VoltDB Home » Documentation » Guide to Performance and Customization

Chapter 4. Using Indexes Effectively

Indexes provide a classic “space for speed” trade-off. They add to the persistent memory required by your application data but they make query filtering significantly faster. They also represent a trade-off that sacrifices incremental write performance for potentially significant read performance, on the assumption that indexed data is accessed by read queries more frequently than it is modified.

Using the best practices described in the chapter when defining indexes can maximize query performance in return for minimum investments in memory usage and computation overhead when writing data.

4.1. Basic Principles for Effective Indexing

Here are seven tips to creating effective indexes in VoltDB:

  • Avoid indexes that have a column list that is simply a prefix of another index's column list. The index with the longer column list will usually serve the same queries as the shorter one. If the primary key of table X is (A, B, C), then an index on (A, B) is of little use. An index on (B, C) may be of use in this scenario or it may be more effective to define the primary key as (B, C, A) — if B is likely to be filtered in queries where A is not equality-filtered.

  • Avoid "low-cardinality" indexes — An index defined solely on a column that only has a few distinct values is usually not very effective. Because of its large number of duplicate values, it does little to narrow the set of rows to be sequentially filtered by other filters in the query. Such an index can sometimes cause the planner to fail to select a more effective index for a query or even a more efficient sequential scan.
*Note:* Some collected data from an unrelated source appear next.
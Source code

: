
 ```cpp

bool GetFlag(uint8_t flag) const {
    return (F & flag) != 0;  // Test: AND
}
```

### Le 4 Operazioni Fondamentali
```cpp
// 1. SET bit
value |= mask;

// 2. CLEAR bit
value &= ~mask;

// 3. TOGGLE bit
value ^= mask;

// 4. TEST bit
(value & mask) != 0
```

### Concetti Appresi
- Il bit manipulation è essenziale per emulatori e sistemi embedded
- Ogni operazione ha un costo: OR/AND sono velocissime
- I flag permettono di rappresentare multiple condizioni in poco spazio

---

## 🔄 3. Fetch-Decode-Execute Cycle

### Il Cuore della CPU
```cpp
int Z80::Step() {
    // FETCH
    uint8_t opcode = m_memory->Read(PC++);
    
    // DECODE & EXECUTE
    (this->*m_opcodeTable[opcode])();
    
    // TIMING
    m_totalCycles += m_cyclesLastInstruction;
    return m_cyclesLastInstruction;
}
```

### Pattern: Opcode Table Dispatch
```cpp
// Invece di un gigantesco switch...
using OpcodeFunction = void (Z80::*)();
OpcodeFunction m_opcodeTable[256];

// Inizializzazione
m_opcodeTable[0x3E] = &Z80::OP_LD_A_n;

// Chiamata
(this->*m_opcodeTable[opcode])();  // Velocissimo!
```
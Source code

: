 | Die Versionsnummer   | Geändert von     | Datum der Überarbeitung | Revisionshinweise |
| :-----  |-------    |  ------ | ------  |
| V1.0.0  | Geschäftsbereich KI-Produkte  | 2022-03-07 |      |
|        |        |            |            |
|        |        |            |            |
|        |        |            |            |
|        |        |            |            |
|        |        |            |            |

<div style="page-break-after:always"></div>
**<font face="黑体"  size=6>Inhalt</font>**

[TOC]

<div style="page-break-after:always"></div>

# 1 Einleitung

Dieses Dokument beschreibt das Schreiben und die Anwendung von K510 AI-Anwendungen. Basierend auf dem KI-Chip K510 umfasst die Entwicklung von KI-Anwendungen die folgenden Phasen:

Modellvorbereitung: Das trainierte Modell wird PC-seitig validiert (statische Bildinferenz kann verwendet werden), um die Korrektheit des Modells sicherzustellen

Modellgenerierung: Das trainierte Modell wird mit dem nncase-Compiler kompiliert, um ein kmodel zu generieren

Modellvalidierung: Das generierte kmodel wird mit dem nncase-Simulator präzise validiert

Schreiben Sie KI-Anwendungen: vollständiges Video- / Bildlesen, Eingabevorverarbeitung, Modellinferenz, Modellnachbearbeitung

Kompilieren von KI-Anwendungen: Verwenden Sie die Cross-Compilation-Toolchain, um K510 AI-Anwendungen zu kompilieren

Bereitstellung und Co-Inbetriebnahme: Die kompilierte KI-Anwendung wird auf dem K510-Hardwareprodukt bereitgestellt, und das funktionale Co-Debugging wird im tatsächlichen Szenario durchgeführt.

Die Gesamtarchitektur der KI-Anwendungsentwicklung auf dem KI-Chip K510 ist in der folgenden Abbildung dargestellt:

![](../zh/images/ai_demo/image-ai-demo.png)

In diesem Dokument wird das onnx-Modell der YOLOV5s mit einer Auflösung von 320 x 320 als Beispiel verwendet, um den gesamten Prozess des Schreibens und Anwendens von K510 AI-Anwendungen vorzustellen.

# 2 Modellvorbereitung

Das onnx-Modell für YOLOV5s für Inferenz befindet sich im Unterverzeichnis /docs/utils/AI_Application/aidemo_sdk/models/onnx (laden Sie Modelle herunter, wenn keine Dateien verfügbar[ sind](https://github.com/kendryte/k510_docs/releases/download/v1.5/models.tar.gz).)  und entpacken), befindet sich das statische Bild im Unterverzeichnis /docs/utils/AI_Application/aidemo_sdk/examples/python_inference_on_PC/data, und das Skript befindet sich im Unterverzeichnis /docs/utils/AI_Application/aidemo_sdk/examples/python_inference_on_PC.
One way to increase index effectiveness of low cardinality indexes is to add other filtered columns to the index, keeping in mind that the effectiveness of an index for a query "tops out" at the first column that has an inequality filter — or before the second column that has an IN filter.
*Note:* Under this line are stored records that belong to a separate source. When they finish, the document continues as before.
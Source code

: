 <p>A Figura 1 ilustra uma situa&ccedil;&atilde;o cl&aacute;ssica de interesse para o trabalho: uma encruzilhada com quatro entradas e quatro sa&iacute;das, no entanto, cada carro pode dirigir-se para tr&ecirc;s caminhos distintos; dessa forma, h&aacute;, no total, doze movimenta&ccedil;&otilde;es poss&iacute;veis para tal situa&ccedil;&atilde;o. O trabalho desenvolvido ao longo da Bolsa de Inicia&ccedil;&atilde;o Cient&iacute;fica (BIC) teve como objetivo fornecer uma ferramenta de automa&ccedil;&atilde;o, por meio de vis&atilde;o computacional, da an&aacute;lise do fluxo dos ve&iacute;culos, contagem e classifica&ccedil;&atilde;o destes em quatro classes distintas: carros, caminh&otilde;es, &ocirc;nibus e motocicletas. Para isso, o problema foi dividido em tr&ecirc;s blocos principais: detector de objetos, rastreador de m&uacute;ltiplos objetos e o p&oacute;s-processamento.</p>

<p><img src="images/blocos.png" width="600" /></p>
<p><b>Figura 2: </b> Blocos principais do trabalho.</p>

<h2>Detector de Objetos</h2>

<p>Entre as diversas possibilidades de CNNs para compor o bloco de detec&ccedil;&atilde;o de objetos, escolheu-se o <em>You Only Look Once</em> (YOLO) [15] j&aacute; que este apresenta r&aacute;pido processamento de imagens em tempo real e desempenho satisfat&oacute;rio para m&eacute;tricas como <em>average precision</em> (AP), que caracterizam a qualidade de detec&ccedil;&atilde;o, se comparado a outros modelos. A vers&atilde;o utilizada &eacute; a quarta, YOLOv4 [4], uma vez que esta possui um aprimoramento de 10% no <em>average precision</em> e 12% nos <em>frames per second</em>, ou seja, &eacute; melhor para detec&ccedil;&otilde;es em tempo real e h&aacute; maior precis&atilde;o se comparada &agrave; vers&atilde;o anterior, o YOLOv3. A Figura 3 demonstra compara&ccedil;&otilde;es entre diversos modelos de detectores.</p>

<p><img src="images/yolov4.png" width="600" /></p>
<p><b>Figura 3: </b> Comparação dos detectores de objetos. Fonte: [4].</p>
  • When deciding how to order columns within an index (or primary key or unique constraint) definition, columns that are more likely to be filtered with an exact equality (such as A = ?), should be listed before columns that tend to be range-filtered (B <= ?). Queries that are run the most often or that benefit the most from indexing (perhaps because they lack filters that can be covered by other indexes) should weigh more heavily in this decision.

  • In some cases, with a roughly equal mix between queries using forms like "WHERE A = ? AND B <= ?" and other queries using forms like "WHERE A > ? AND B = ?", it may be worthwhile to define indexes on both permutations — on X(A, B ...) and on X(B, A ...).  Otherwise, when two or more columns in an index tend to both get equality filtered in combination, it is generally better to list a column first if it also tends to be filtered (without the other) in other queries. A possible exception to this rule is when the column has low cardinality (to avoid the ineffective use of the index).

  • Placing the low-cardinality column later in the index's list prevents the index from being applied as a low-cardinality indexed filter and favors the selection of a more effective index or sequential scan.

  • Any non-unique filter that is listed in the schema report as having no procedures using it is a candidate for elimination. But first, it may make sense to look for queries that would be expected to use the index and determine what they are using instead for scans on the table. It may be that the index chosen by the planner is not actually as effective and that index may be the better candidate for elimination. Also, note that indexes that are only used to support recalculation of min and max values in materialized views may be erroneously reported as unused.

  • Index optimization is best accomplished iteratively, eliminating or tuning an index on a table and seeing its effect on statements before making other changes to other competing indexes.